Ketika pidatonya selesai, ia pun keluar aula. Ia berhenti di depan pintu. Perlahan, kulangkahkan kakiku untuk mendekatinya. Aku belum memanggil namanya, tapi ia sudah lebih dulu menolehkan kepalanya yang membuatku jadi gugup setengah mati. Kuberhenti tepat di depannya, kemudian kuberanikan diri menatap matanya yang tajam itu. Kumencoba tersenyum lebar—sesakit apa pun yang tengah kurasakan saat ini.

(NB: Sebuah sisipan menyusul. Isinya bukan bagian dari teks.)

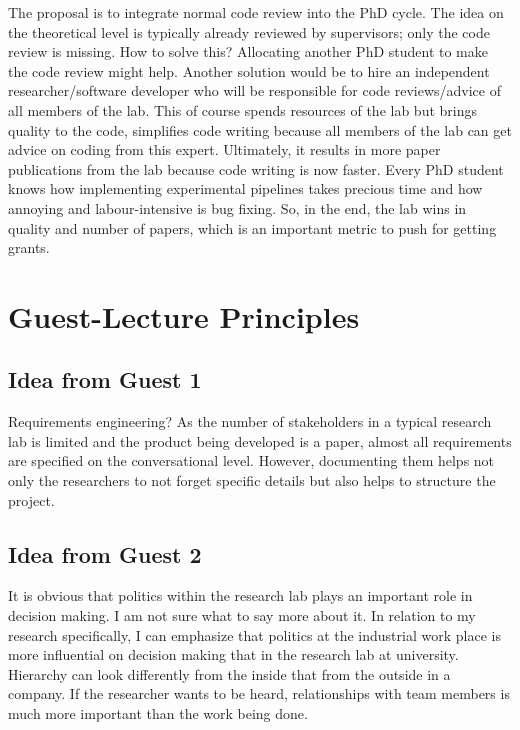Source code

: \documentclass[a4paper,10pt]{article} %
\begin{document}
The proposal is to integrate normal code review into the PhD cycle. The idea on the theoretical level is typically already reviewed by supervisors; only the code review is missing. How to solve this? Allocating another PhD student to make the code review might help. Another solution would be to hire an independent researcher/software developer who will be responsible for code reviews/advice of all members of the lab. This of course spends resources of the lab but brings quality to the code, simplifies code writing because all members of the lab can get advice on coding from this expert. Ultimately, it results in more paper publications from the lab because code writing is now faster. Every PhD student knows how implementing experimental pipelines takes precious time and how annoying and labour-intensive is bug fixing.  So, in the end, the lab wins in quality and number of papers, which is an important metric to push for getting grants.



\section{Guest-Lecture Principles}

\subsection{Idea from Guest 1}

Requirements engineering? As the number of stakeholders in a typical research lab is limited and the product being developed is a paper, almost all requirements are specified on the conversational level. However, documenting them helps not only the researchers to not forget specific details but also helps to structure the project.

\subsection{Idea from Guest 2}

It is obvious that politics within the research lab plays an important role in decision making. I am not sure what to say more about it. In relation to my research specifically, I can emphasize that politics at the industrial work place is more influential on decision making that in the research lab at university. Hierarchy can look differently from the inside that from the outside in a company. If the researcher wants to be heard, relationships with team members is much more important than the work being done.
\end{document}

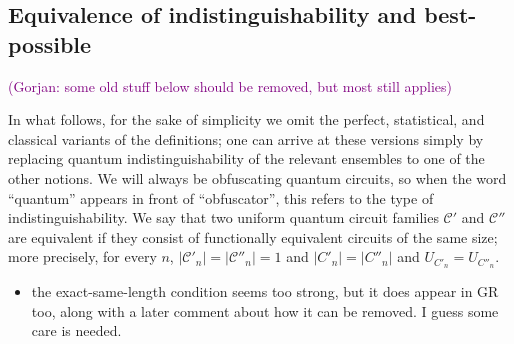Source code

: \documentclass[11pt]{article}
\numberwithin{equation}{section}
\newcommand{\ga}[1]{{ \textcolor{purple}{(Gorjan:  #1)}}{}}
\begin{document}
{%

\subsection{Equivalence of indistinguishability and best-possible}

\ga{some old stuff below should be removed, but most still applies}

In what follows, for the sake of simplicity we omit the perfect, statistical, and classical variants of the definitions; one can arrive at these versions simply by replacing quantum indistinguishability of the relevant ensembles to one of the other notions. We will always be obfuscating quantum circuits, so when the word ``quantum'' appears in front of ``obfuscator'', this refers to the type of indistinguishability. We say that two uniform quantum circuit families $\mathcal C'$ and $\mathcal C''$ are equivalent if they consist of functionally equivalent circuits of the same size; more precisely, for every $n$, $|\mathcal C'_n| = |\mathcal C''_n| = 1$ and $|C'_n| = |C''_n|$  and $U_{C'_n} = U_{C''_n}$.

\begin{itemize}
\item the exact-same-length condition seems too strong, but it does appear in GR too, along with a later comment about how it can be removed. I guess some care is needed.
\end{itemize}

}
\end{document}
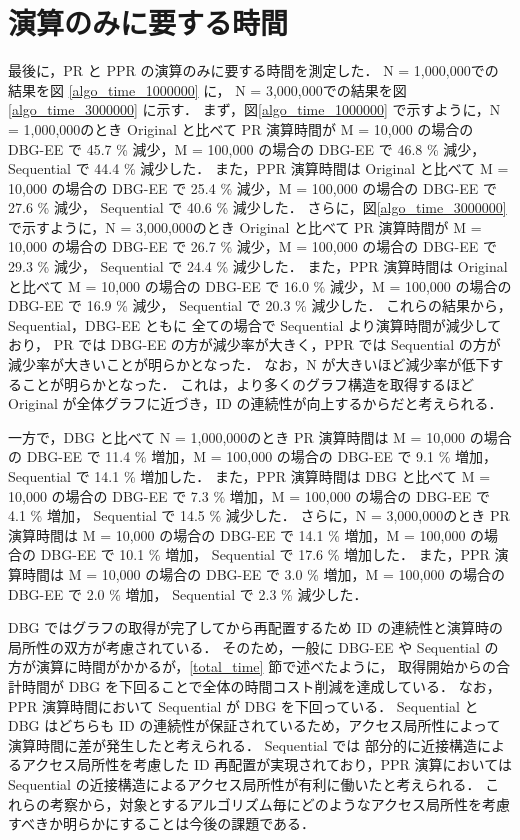 \section{演算のみに要する時間}
\label{algo_time}
最後に，PR と PPR の演算のみに要する時間を測定した．
N = 1,000,000での結果を図 \ref{algo_time_1000000} に，
N = 3,000,000での結果を図 \ref{algo_time_3000000} に示す．
まず，図\ref{algo_time_1000000} で示すように，N = 1,000,000のとき Original と比べて PR 演算時間が M = 10,000 の場合の DBG-EE で 45.7 \% 減少，M = 100,000 の場合の DBG-EE で 46.8 \% 減少， 
Sequential で 44.4 \% 減少した． 
また，PPR 演算時間は Original と比べて M = 10,000 の場合の DBG-EE で 25.4 \% 減少，M = 100,000 の場合の DBG-EE で 27.6 \% 減少， 
Sequential で 40.6 \% 減少した．
さらに，図\ref{algo_time_3000000} で示すように，N = 3,000,000のとき Original と比べて PR 演算時間が M = 10,000 の場合の DBG-EE で 26.7 \% 減少，M = 100,000 の場合の DBG-EE で 29.3 \% 減少， 
Sequential で 24.4 \% 減少した．
また，PPR 演算時間は Original と比べて M = 10,000 の場合の DBG-EE で 16.0 \% 減少，M = 100,000 の場合の DBG-EE で 16.9 \% 減少， 
Sequential で 20.3 \% 減少した．
これらの結果から，Sequential，DBG-EE ともに 全ての場合で Sequential より演算時間が減少しており，
PR では DBG-EE の方が減少率が大きく，PPR では Sequential の方が減少率が大きいことが明らかとなった．
なお，N が大きいほど減少率が低下することが明らかとなった．
これは，より多くのグラフ構造を取得するほど Original が全体グラフに近づき，ID の連続性が向上するからだと考えられる．

一方で，DBG と比べて N = 1,000,000のとき PR 演算時間は M = 10,000 の場合の DBG-EE で 11.4 \% 増加，M = 100,000 の場合の DBG-EE で 9.1 \% 増加， 
Sequential で 14.1 \% 増加した．
また，PPR 演算時間は DBG と比べて M = 10,000 の場合の DBG-EE で 7.3 \% 増加，M = 100,000 の場合の DBG-EE で 4.1 \% 増加， 
Sequential で 14.5 \% 減少した．
さらに，N = 3,000,000のとき PR 演算時間は M = 10,000 の場合の DBG-EE で 14.1 \% 増加，M = 100,000 の場合の DBG-EE で 10.1 \% 増加， 
Sequential で 17.6 \% 増加した．
また，PPR 演算時間は M = 10,000 の場合の DBG-EE で 3.0 \% 増加，M = 100,000 の場合の DBG-EE で 2.0 \% 増加， 
Sequential で 2.3 \% 減少した．

DBG ではグラフの取得が完了してから再配置するため ID の連続性と演算時の局所性の双方が考慮されている．
そのため，一般に DBG-EE や Sequential の方が演算に時間がかかるが，\ref{total_time} 節で述べたように，
取得開始からの合計時間が DBG を下回ることで全体の時間コスト削減を達成している．
なお，PPR 演算時間において Sequential が DBG を下回っている．
Sequential と DBG はどちらも ID の連続性が保証されているため，アクセス局所性によって演算時間に差が発生したと考えられる．
Sequential では 部分的に近接構造によるアクセス局所性を考慮した ID 再配置が実現されており，PPR 演算においては Sequential の近接構造によるアクセス局所性が有利に働いたと考えられる．
これらの考察から，対象とするアルゴリズム毎にどのようなアクセス局所性を考慮すべきか明らかにすることは今後の課題である．

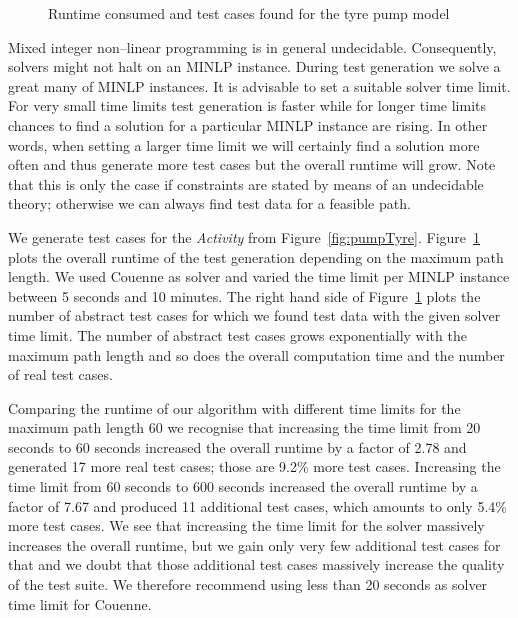 \documentclass[runningheads,a4paper]{llncs}%
\newcommand{\UMLType}[1]{\textsf{\textit{#1}}} %
\begin{document}
\begin{figure}
%
\caption{Runtime consumed and test cases found for the tyre pump model%
}%
\label{fig:ExplodingTyresRuntime}%
\end{figure}%
Mixed integer non--linear programming is in general undecidable. Consequently,
solvers might not halt on an MINLP instance. During test generation we solve
a great many of MINLP instances. It is advisable to set a suitable solver time limit.
For very small time limits test generation is faster while for longer time
limits chances to find a solution for a particular MINLP instance are rising. In
other words, when setting a larger time limit we will certainly find a solution
more often and thus generate more test cases but the overall runtime will grow.
Note that this is only the case if constraints are stated by means of an
undecidable theory; otherwise we can always find test data for a feasible path.

We generate test cases for the \UMLType{Activity} from
Figure~\ref{fig:pumpTyre}. Figure~\ref{fig:ExplodingTyresRuntime} plots the
overall runtime of the test generation depending on the maximum path length. We
used Couenne as solver and varied the time limit per MINLP instance between 5
seconds and 10 minutes. The right hand side of
Figure~\ref{fig:ExplodingTyresRuntime} plots the number of abstract test cases
for which we found test data with the given solver time limit. The number of
abstract test cases grows exponentially with the maximum path length and so does
the overall computation time and the number of real test cases.

Comparing the runtime of our algorithm with different time limits for the
maximum path length 60 we recognise that increasing the time limit from 20
seconds to 60 seconds increased the overall runtime by a factor of 2.78 and
generated 17 more real test cases; those are 9.2\% more test cases. Increasing
the time limit from 60 seconds to 600 seconds increased the overall runtime by a
factor of 7.67 and produced 11 additional test cases, which amounts to only
5.4\% more test cases. We see that increasing the time limit for the solver
massively increases the overall runtime, but we gain only very few additional
test cases for that and we doubt that those additional test cases massively
increase the quality of the test suite. We therefore recommend using less than
20 seconds as solver time limit for Couenne.
%
\end{document}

“Selamat, Johnny Seo. Kamu sudah lulus dengan nilai terbaik di Seoul. Taeil aja kalah.”  Setelah mengucapkan kalimat basi itu, aku mengulurkan tanganku, menunggu jabatan tangan darinya.

Tuhan, terima kasih banyak karena Engkau telah mengabulkan doaku. Ia tersenyum padaku. Senyuman itu takkan kulupakan. Esok ketika aku telah pergi, aku akan selalu mengingatnya. Tak hanya sementara, tapi selalu, selalu, dan selalu.

Ketika aku tengah menikmati momen terindahku dengan orang yang sangat kucintai, tiba-tiba ada seorang cewek yang datang dan langsung melingkarkan tangan kirinya di lengan Johnny. Aku hanya bisa menunduk sesudah melihat Wendy. Aku mungkin lancang karena diam-diam aku menyimpan perasaan cemburu padanya. Sebenarnya aku tahu kalau yang kulakukan ini tidak berguna, aku tidak pantas menaruh rasa cemburu sedikit pun pada Wendy. Jadi, sekuat tenaga aku mengangkat kepalaku dan tersenyum miris. Kalau dipikir-pikir, lucu juga karena aku masih bisa tersenyum saat melihatnya bahagia bersama cewek lain.

“Terima kasih, ya, ucapannya. Selamat juga buat kamu yang sudah jadi juara tiga,” balas Johnny.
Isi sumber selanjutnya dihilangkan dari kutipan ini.